British Prime Minister Theresa May calls snap election
Subject to a vote in parliament tomorrow, the UK will hold a June 8 General Election.
PM Theresa May has announced that the UK will hold a General Election on June 8, contingent on two thirds of MPs voting in favour of dissolving Parliament (under the Fixed Term Parliaments Act of 2011). The vote will be held tomorrow and looks likely to pass – All 330 Conservative will vote in favour, while the Lib Dems (9 seats) are also backing it. Back in December, Labour opposition leader, Jeremy Corbyn, said “if there’s a vote to dissolve Parliament then obviously we will vote with it.” However, he was a little more circumspect in March, saying he would “consider” backing.
This is a complete reversal of policy from the Prime Minister having repeatedly stated she wouldn’t go down this road. However, opinion polls show she is an incredibly strong position to win her own mandate rather than being hamstrung by David Cameron’s 2015 election promises.

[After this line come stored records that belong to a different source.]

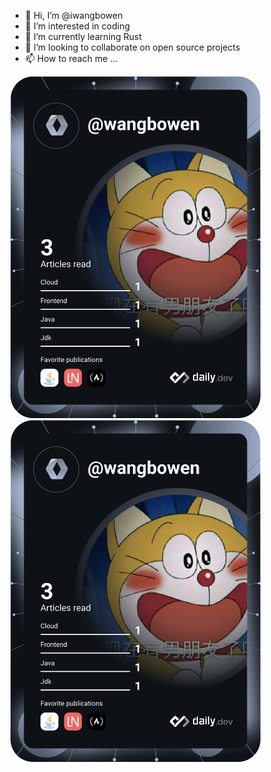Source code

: - 👋 Hi, I’m @iwangbowen
- 👀 I’m interested in coding
- 🌱 I’m currently learning Rust
- 💞️ I’m looking to collaborate on open source projects
- 📫 How to reach me ...
<img src="https://github.com/iwangbowen/iwangbowen/blob/main/devcard.svg" width="400" alt="Bowen Wang's Dev Card">
<a href="https://app.daily.dev/DailyDevTips"><img src="https://github.com/iwangbowen/iwangbowen/blob/main/devcard.svg" width="400" alt="Bowen Wang's Dev Card"></a>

A ComRes poll in Sunday’s Mirror and Independent newspapers put the Conservative Party on 46% (21 points ahead of Labour) while an Opinium poll for the Observer newspaper had the Conservatives on 38% (a lead of 9%).
This will obviously eat into the two year window for brexit negotiations, but given the EU is unlikely to be prepared to start face to face negotiations until early June it shouldn’t be too damaging. Instead it perhaps suggests that the Prime minister is confident in her Brexit negotiation strategy and views that a strong performance at the election can give her positive momentum and confidence as the Brexit meetings start.
Some may see this as an opportunity to reverse he Brexit vote, but this seems highly unlikely given support for brexit appears to have increased in various opinion polls. Nonetheless, it could see the pro-EU Lib Dems win some seats, most likely at the expense of Labour and SNP, but no-where near enough to alter the path of the UK out of the EU.